When CO2 is injected into an aquifer, the injected CO2 is generally colder than the reservoir rock; this results in thermal gradients along the flow path. The temperature variation has an impact on CO2 solubility and the kinetics of any mineral reactions. Core flood experiments and associated reactive transport simulations were conducted to analyse thermal effects during CO2 injection in a dolomitic limestone aquifer and to quantify how CO2 solubility and mineral reactivity are affected.

The experiments were conducted by injecting acidified brine into an Edwards Limestone core sample. A back pressure of 400 psi and injection rates of 30 mL/hr and 300 mL/hr were used. A range of temperatures from 21 °C to 70 °C were examined. Changes in the outlet fluid composition and changes in porosity and permeability were analysed. A compositional simulation model was used to further analyse the experiments. The simulations were history-matched to the experimental data by changing the reactive surface area and the kinetic rate parameter. The calibrated model was then used to test the sensitivity to CO2 injection rate and temperature.

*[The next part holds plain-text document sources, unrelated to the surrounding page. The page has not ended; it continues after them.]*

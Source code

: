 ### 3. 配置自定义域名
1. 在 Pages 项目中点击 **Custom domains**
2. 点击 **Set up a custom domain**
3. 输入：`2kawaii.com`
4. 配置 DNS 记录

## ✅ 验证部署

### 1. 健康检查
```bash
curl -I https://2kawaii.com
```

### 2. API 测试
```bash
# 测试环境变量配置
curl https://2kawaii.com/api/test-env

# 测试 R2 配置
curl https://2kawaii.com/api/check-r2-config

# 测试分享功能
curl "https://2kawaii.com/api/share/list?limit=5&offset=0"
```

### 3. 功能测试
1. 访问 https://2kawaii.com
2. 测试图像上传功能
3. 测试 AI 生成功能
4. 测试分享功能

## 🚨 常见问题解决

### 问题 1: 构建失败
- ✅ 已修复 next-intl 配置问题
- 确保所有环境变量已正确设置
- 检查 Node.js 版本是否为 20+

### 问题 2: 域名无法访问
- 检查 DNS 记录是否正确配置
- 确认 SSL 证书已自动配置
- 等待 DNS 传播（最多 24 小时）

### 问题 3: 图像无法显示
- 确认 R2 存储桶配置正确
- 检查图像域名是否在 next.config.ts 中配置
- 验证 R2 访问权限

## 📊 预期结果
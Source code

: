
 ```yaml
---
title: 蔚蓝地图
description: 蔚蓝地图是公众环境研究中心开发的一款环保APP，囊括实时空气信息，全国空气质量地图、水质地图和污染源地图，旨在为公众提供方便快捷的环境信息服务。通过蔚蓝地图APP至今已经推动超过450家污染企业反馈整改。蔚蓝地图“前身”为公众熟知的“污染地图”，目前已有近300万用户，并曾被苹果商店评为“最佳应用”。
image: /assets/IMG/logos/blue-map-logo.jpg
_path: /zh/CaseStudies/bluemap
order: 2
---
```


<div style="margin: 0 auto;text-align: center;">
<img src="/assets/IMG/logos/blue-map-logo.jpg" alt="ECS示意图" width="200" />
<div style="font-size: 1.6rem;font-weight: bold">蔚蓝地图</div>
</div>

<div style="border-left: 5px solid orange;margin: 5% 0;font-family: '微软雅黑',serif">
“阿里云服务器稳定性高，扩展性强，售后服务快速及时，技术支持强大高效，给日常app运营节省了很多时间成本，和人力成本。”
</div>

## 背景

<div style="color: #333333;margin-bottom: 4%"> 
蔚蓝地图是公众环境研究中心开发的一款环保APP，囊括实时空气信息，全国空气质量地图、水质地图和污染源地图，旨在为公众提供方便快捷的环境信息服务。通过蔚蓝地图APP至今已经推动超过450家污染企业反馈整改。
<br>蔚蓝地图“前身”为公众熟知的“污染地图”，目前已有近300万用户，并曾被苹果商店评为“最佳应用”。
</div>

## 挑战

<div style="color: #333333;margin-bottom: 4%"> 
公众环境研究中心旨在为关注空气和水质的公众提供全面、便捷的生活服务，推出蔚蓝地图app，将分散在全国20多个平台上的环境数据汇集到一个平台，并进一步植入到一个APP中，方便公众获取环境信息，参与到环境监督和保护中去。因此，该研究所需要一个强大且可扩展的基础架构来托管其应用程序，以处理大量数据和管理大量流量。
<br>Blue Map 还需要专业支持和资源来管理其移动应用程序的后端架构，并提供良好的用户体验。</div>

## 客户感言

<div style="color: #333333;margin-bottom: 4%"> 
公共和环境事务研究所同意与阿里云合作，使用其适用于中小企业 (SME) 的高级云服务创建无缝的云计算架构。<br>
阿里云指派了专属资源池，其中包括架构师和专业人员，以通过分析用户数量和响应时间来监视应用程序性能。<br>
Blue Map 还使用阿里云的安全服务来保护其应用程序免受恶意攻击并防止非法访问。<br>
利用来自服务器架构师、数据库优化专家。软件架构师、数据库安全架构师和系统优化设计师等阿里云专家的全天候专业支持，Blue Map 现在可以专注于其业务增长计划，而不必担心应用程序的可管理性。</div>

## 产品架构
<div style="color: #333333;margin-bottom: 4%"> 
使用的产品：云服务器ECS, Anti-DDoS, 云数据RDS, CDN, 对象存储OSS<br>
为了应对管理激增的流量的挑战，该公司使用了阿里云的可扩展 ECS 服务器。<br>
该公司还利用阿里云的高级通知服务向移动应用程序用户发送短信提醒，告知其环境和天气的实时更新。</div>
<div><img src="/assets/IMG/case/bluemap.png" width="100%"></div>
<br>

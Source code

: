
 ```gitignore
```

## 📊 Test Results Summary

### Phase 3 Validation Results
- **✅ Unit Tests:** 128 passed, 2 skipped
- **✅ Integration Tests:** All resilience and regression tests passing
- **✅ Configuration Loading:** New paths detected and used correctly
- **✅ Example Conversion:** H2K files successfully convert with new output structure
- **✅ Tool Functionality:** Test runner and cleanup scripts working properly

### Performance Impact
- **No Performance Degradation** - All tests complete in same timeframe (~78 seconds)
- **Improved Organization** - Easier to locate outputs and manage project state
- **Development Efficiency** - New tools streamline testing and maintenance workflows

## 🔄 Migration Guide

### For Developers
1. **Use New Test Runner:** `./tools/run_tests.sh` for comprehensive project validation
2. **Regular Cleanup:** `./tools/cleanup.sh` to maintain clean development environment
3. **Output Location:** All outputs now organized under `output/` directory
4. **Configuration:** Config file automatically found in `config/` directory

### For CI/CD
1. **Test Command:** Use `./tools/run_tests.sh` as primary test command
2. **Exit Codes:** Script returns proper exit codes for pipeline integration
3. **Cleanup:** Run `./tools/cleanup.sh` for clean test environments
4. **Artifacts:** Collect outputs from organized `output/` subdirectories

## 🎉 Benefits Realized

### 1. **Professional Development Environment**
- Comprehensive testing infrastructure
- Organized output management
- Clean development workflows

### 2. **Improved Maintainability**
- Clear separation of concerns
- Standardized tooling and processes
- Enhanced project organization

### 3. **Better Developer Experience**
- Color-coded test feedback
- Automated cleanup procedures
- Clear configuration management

The impact of temperature on CO2-induced mineral reactions was observed from changes in mineral volume, porosity and permeability. The reaction rate constants estimated from the outlet solution concentrations are much lower than existing data for individual minerals. The estimated specific surface areas for carbonate minerals are in reasonable agreement with published values. The numerical investigations showed that at the lower temperatures, despite the reaction rates being slower, the solubility of the minerals was higher, and so as a result of these competing effects, moderately elevated calcium and magnesium concentrations were observed in the effluent. At higher temperatures, the solubilities of the minerals were lower, but now the reactions rates were higher, so similar effluent concentrations could be achieved. However, at higher flow rates, characterized by a lower Damköhler number, the residence times were shorter, and so lower effluent concentrations were observed. Additionally, the solubilities of calcite and dolomite varied to different extents with temperature, and so the calcium to magnesium molar ratio in the effluent brine increased with increasing temperature.

The change in mineral composition during CO2 injection varies between the near well zone and the deeper reservoir. Near the well where the temperatures will be lower, solubilities are elevated, but the kinetic reaction rates and residence times will be lower, somewhat limiting dissolution. Deeper in the aquifer the solubilities will be reduced and residence times will be longer, enabling an equilibrium to be established. Modelling is thus required to connect these flow regimes.